━━━━━ Records shown
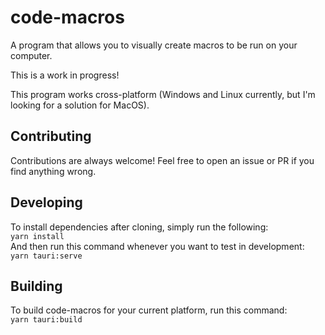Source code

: # code-macros
A program that allows you to visually create macros to be run on your computer.  
  
This is a work in progress!  
  
This program works cross-platform (Windows and Linux currently, but I'm looking for a solution for MacOS).

## Contributing
Contributions are always welcome! Feel free to open an issue or PR if you find anything wrong.

## Developing
To install dependencies after cloning, simply run the following:  
`yarn install`  
And then run this command whenever you want to test in development:  
`yarn tauri:serve`  

## Building
To build code-macros for your current platform, run this command:  
`yarn tauri:build`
━━━━━━━━━━
Exercise instructions: Each line above is to be copied verbatim. Drop any image from the copy.

Expected output:
Source code

: # code-macros
A program that allows you to visually create macros to be run on your computer.  
  
This is a work in progress!  
  
This program works cross-platform (Windows and Linux currently, but I'm looking for a solution for MacOS).

## Contributing
Contributions are always welcome! Feel free to open an issue or PR if you find anything wrong.

## Developing
To install dependencies after cloning, simply run the following:  
`yarn install`  
And then run this command whenever you want to test in development:  
`yarn tauri:serve`  

## Building
To build code-macros for your current platform, run this command:  
`yarn tauri:build`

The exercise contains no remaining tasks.